- **Information given**:
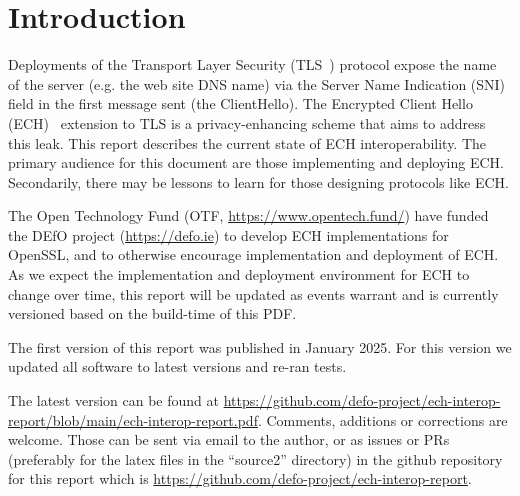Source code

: \section{Introduction}

Deployments of the Transport Layer Security (TLS~\cite{rfc8446}) protocol
expose the name of the server (e.g. the web site DNS name) via the Server Name
Indication (SNI) field in the first message sent (the ClientHello).  The
Encrypted Client Hello (ECH)~\cite{ietf-tls-esni} extension to TLS is a
privacy-enhancing scheme that aims to address this leak.
This report describes the current state of ECH interoperability.
The primary audience for this document are those implementing and
deploying ECH. Secondarily, there may be lessons to learn for those
designing protocols like ECH.

The Open Technology Fund (OTF, \url{https://www.opentech.fund/}) have
funded the DEfO project (\url{https://defo.ie}) to develop
ECH implementations for OpenSSL, and to otherwise encourage implementation
and deployment of ECH.
As we expect the implementation and deployment environment for ECH to change
over time, this report will be updated as events warrant and is currently
versioned based on the build-time of this PDF.

The first version of this report was published in January 2025. \cite{echinterop1}
For this version we updated all software to latest versions and re-ran tests.

The latest version can be found at
\url{https://github.com/defo-project/ech-interop-report/blob/main/ech-interop-report.pdf}.
Comments, additions or corrections are welcome. Those can be sent via email to
the author, or as issues or PRs (preferably for the latex files in the
``source2'' directory) in the github repository for this report which is
\url{https://github.com/defo-project/ech-interop-report}.
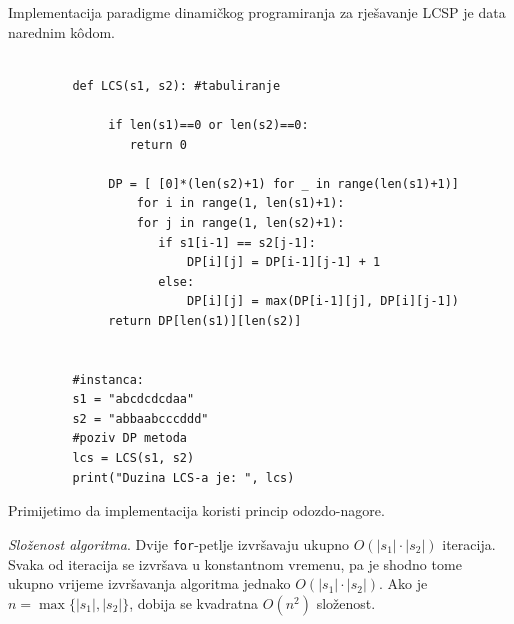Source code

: 	    
	 Implementacija paradigme dinamičkog programiranja za rješavanje LCSP je data narednim k\^odom. 
 \begin{verbatim}
	    	
	     def LCS(s1, s2): #tabuliranje
	    	      
	    	  if len(s1)==0 or len(s2)==0:
	    	     return 0
	    	     
	    	  DP = [ [0]*(len(s2)+1) for _ in range(len(s1)+1)]
	              for i in range(1, len(s1)+1):
	    	      for j in range(1, len(s2)+1):
	    		     if s1[i-1] == s2[j-1]: 
	    		         DP[i][j] = DP[i-1][j-1] + 1
	    		     else:
	    		         DP[i][j] = max(DP[i-1][j], DP[i][j-1])
	    	  return DP[len(s1)][len(s2)]        
	    		           
	    	      
	     #instanca:
	     s1 = "abcdcdcdaa"
	     s2 = "abbaabcccddd"
	     #poziv DP metoda
	     lcs = LCS(s1, s2)
	     print("Duzina LCS-a je: ", lcs)     
 \end{verbatim}
	     Primijetimo da implementacija koristi princip odozdo-nagore.
	     
	     \textit{Složenost algoritma}. Dvije \texttt{for}-petlje  izvršavaju ukupno $O(|s_1|\cdot |s_2|)$ iteracija. Svaka od iteracija se izvršava u konstantnom vremenu, pa je shodno tome ukupno vrijeme izvršavanja algoritma jednako $O(|s_1| \cdot |s_2|)$. Ako je $n = \max\{|s_1|, |s_2|\}$, dobija se kvadratna $O(n^2)$ složenost.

- **Task to carry out**: The lines holding the string "https" are what is needed from the material above.

- **Worked solution**:
The Open Technology Fund (OTF, \url{https://www.opentech.fund/}) have
funded the DEfO project (\url{https://defo.ie}) to develop
\url{https://github.com/defo-project/ech-interop-report/blob/main/ech-interop-report.pdf}.
\url{https://github.com/defo-project/ech-interop-report}.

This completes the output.